Treasured Stereotypes
If the principles that led to Charlie Chan being shanghaied off Fox Movie Channel were applied across the Atlantic, more than 100 million Europeans would be denied access to two of their most beloved fictional characters.
Those would be the wise Apache Indian Winnetou, and his trusty sidekick Old Shatterhand, who were dreamed up by the 19th century German writer Karl May. May, depending on your source, either never traveled to the United States, or only did so four years before his death. The Winnetou books were huge across Europe, but took on a life their own in the communist East, where the propagandists approved of their pre-Costner portrayals of Native Americans as heroes, and cowboys as villains. In the 1960s and '70s a series of popular Winnetou films were produced in the East Bloc, typically with Yugoslav Gojko Mitic in the lead role, and various Bulgarians and gypsies fleshing out the tribe. (In a fun Cold War twist, American commie Dean Reed, a.k.a., The Red Elvis, would sometimes play a villanous cowboy.) As usual, however, the censors couldn't control how individuals reacted to the art, and soon audiences in East Germany, Czechoslovakia and Hungary were starting hardcore Winnetou societies, where once or twice a year they would dress up in full costume, head out into the woods, and play impressively complicated war games, completely in character.
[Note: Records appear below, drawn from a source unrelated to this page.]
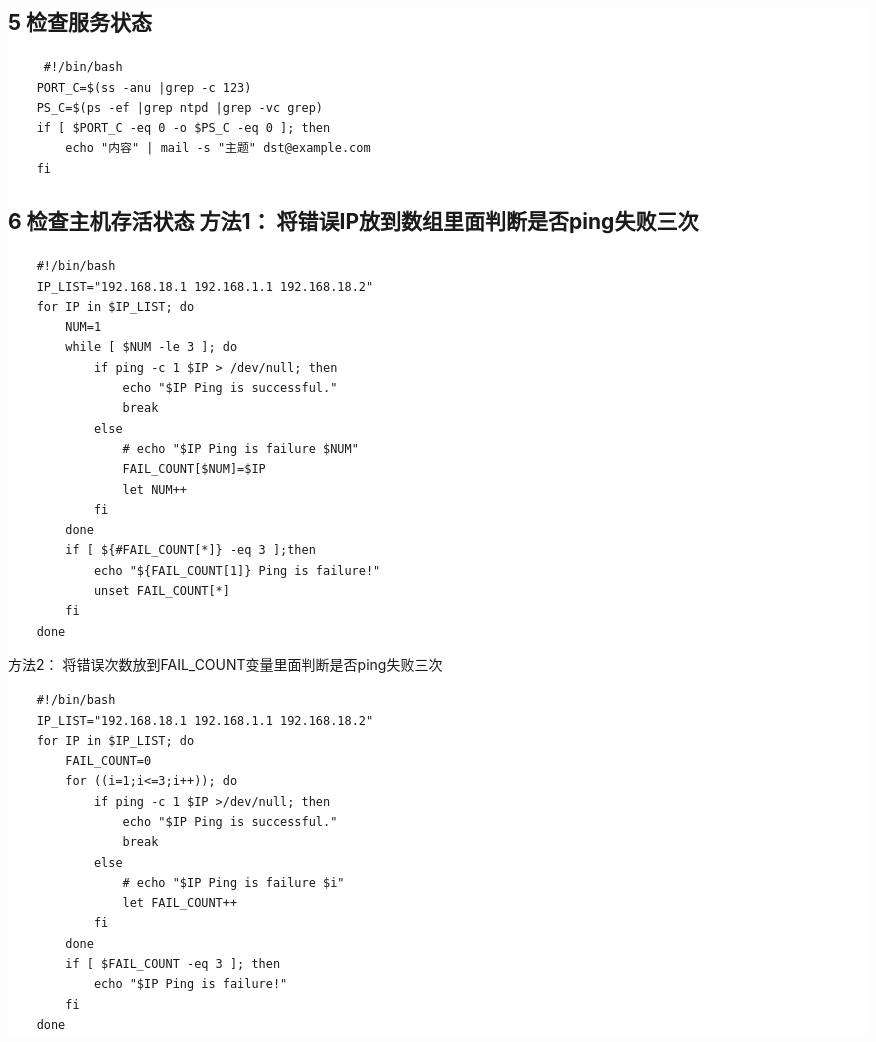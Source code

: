 ##  5 检查服务状态

```shell
     #!/bin/bash
    PORT_C=$(ss -anu |grep -c 123)
    PS_C=$(ps -ef |grep ntpd |grep -vc grep)
    if [ $PORT_C -eq 0 -o $PS_C -eq 0 ]; then
        echo "内容" | mail -s "主题" dst@example.com
    fi
```

##  6 检查主机存活状态 方法1： 将错误IP放到数组里面判断是否ping失败三次

```shell
    #!/bin/bash  
    IP_LIST="192.168.18.1 192.168.1.1 192.168.18.2"
    for IP in $IP_LIST; do
        NUM=1
        while [ $NUM -le 3 ]; do
            if ping -c 1 $IP > /dev/null; then
                echo "$IP Ping is successful."
                break
            else
                # echo "$IP Ping is failure $NUM"
                FAIL_COUNT[$NUM]=$IP
                let NUM++
            fi
        done
        if [ ${#FAIL_COUNT[*]} -eq 3 ];then
            echo "${FAIL_COUNT[1]} Ping is failure!"
            unset FAIL_COUNT[*]
        fi
    done
```

方法2： 将错误次数放到FAIL_COUNT变量里面判断是否ping失败三次

```shell
    #!/bin/bash  
    IP_LIST="192.168.18.1 192.168.1.1 192.168.18.2"
    for IP in $IP_LIST; do
        FAIL_COUNT=0
        for ((i=1;i<=3;i++)); do
            if ping -c 1 $IP >/dev/null; then
                echo "$IP Ping is successful."
                break
            else
                # echo "$IP Ping is failure $i"
                let FAIL_COUNT++
            fi
        done
        if [ $FAIL_COUNT -eq 3 ]; then
            echo "$IP Ping is failure!"
        fi
    done
```

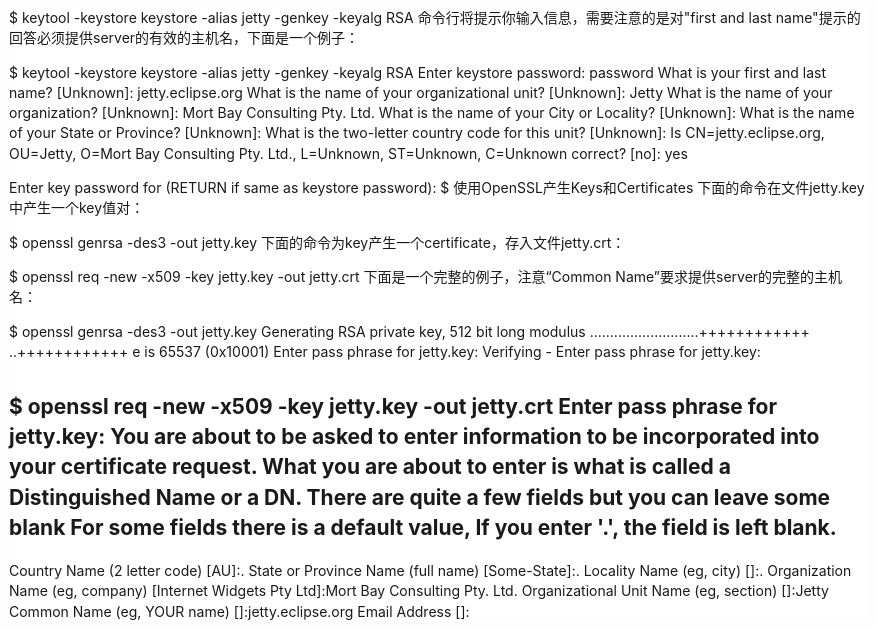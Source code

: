 $ keytool -keystore keystore -alias jetty -genkey -keyalg RSA
命令行将提示你输入信息，需要注意的是对"first and last name"提示的回答必须提供server的有效的主机名，下面是一个例子：

$ keytool -keystore keystore -alias jetty -genkey -keyalg RSA
 Enter keystore password:  password
 What is your first and last name?
   [Unknown]:  jetty.eclipse.org
 What is the name of your organizational unit?
   [Unknown]:  Jetty
 What is the name of your organization?
   [Unknown]:  Mort Bay Consulting Pty. Ltd.
 What is the name of your City or Locality?
   [Unknown]:
 What is the name of your State or Province?
   [Unknown]:
 What is the two-letter country code for this unit?
   [Unknown]:
 Is CN=jetty.eclipse.org, OU=Jetty, O=Mort Bay Consulting Pty. Ltd.,
 L=Unknown, ST=Unknown, C=Unknown correct?
   [no]:  yes

 Enter key password for <jetty>
         (RETURN if same as keystore password):
 $
使用OpenSSL产生Keys和Certificates
下面的命令在文件jetty.key中产生一个key值对：

$ openssl genrsa -des3 -out jetty.key
下面的命令为key产生一个certificate，存入文件jetty.crt：

$ openssl req -new -x509 -key jetty.key -out jetty.crt
下面是一个完整的例子，注意“Common Name”要求提供server的完整的主机名：

$ openssl genrsa -des3 -out jetty.key
 Generating RSA private key, 512 bit long modulus
 ...........................++++++++++++
 ..++++++++++++
 e is 65537 (0x10001)
 Enter pass phrase for jetty.key:
 Verifying - Enter pass phrase for jetty.key:

$ openssl req -new -x509 -key jetty.key -out jetty.crt
 Enter pass phrase for jetty.key:
 You are about to be asked to enter information to be incorporated
 into your certificate request.
 What you are about to enter is what is called a Distinguished Name or a DN.
 There are quite a few fields but you can leave some blank
 For some fields there is a default value,
 If you enter '.', the field is left blank.
 -----
 Country Name (2 letter code) [AU]:.
 State or Province Name (full name) [Some-State]:.
 Locality Name (eg, city) []:.
 Organization Name (eg, company) [Internet Widgets Pty Ltd]:Mort Bay Consulting Pty. Ltd.
 Organizational Unit Name (eg, section) []:Jetty
 Common Name (eg, YOUR name) []:jetty.eclipse.org
 Email Address []:
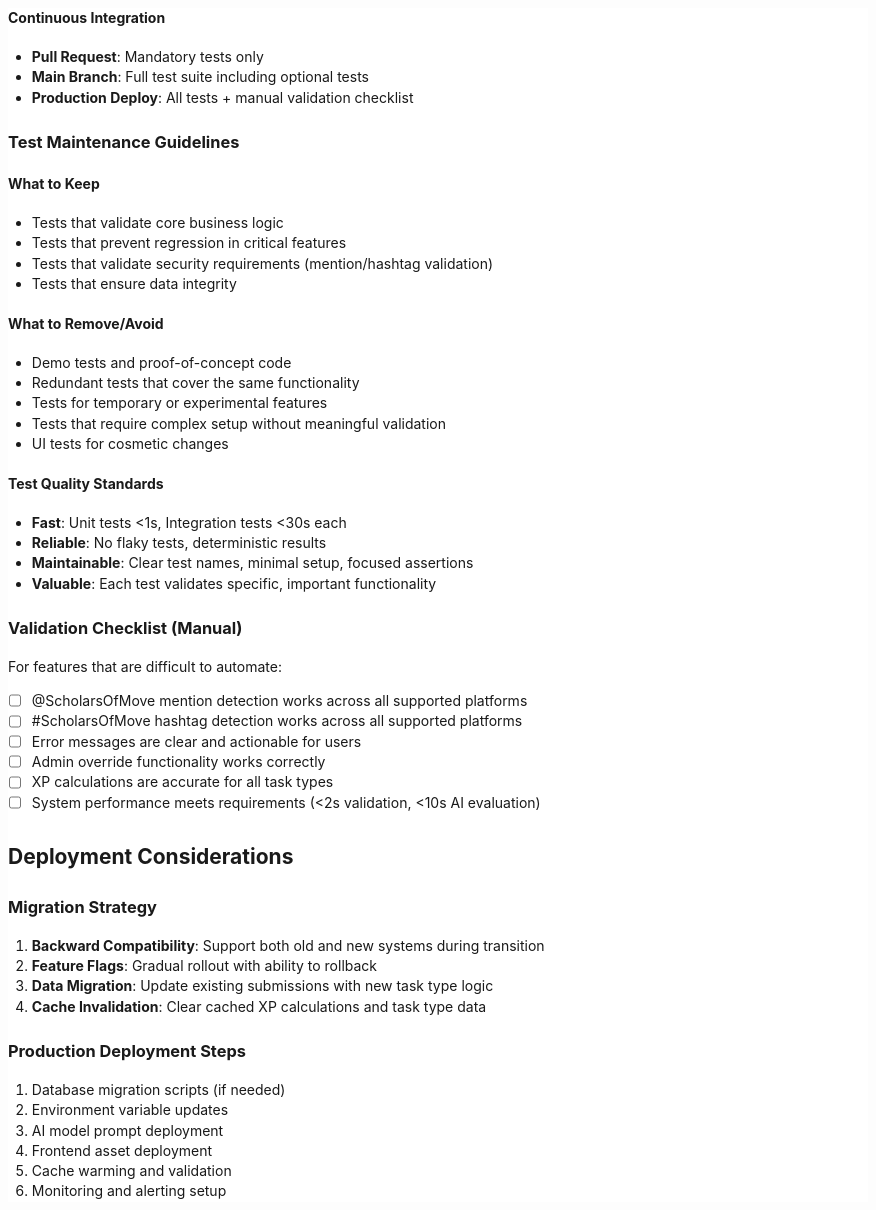 #### Continuous Integration
- **Pull Request**: Mandatory tests only
- **Main Branch**: Full test suite including optional tests
- **Production Deploy**: All tests + manual validation checklist

### Test Maintenance Guidelines

#### What to Keep
- Tests that validate core business logic
- Tests that prevent regression in critical features
- Tests that validate security requirements (mention/hashtag validation)
- Tests that ensure data integrity

#### What to Remove/Avoid
- Demo tests and proof-of-concept code
- Redundant tests that cover the same functionality
- Tests for temporary or experimental features
- Tests that require complex setup without meaningful validation
- UI tests for cosmetic changes

#### Test Quality Standards
- **Fast**: Unit tests <1s, Integration tests <30s each
- **Reliable**: No flaky tests, deterministic results
- **Maintainable**: Clear test names, minimal setup, focused assertions
- **Valuable**: Each test validates specific, important functionality

### Validation Checklist (Manual)
For features that are difficult to automate:
- [ ] @ScholarsOfMove mention detection works across all supported platforms
- [ ] #ScholarsOfMove hashtag detection works across all supported platforms
- [ ] Error messages are clear and actionable for users
- [ ] Admin override functionality works correctly
- [ ] XP calculations are accurate for all task types
- [ ] System performance meets requirements (<2s validation, <10s AI evaluation)

## Deployment Considerations

### Migration Strategy
1. **Backward Compatibility**: Support both old and new systems during transition
2. **Feature Flags**: Gradual rollout with ability to rollback
3. **Data Migration**: Update existing submissions with new task type logic
4. **Cache Invalidation**: Clear cached XP calculations and task type data

### Production Deployment Steps
1. Database migration scripts (if needed)
2. Environment variable updates
3. AI model prompt deployment
4. Frontend asset deployment
5. Cache warming and validation
6. Monitoring and alerting setup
More than one Winnetou-mad friend of mine has described these outings to be some of the few times they felt truly free to speak their minds, and inevitably the talk would get around to bashing the regime. (The pastime, by the way, is more popular than ever today.
But try to tell a Hungarian Winnetou enthusiast that his beloved Yugoslav film adaptations of a German novelist's fantasies might be a tad inaccurate, and possibly stereotypical … and he might scalp you on the spot.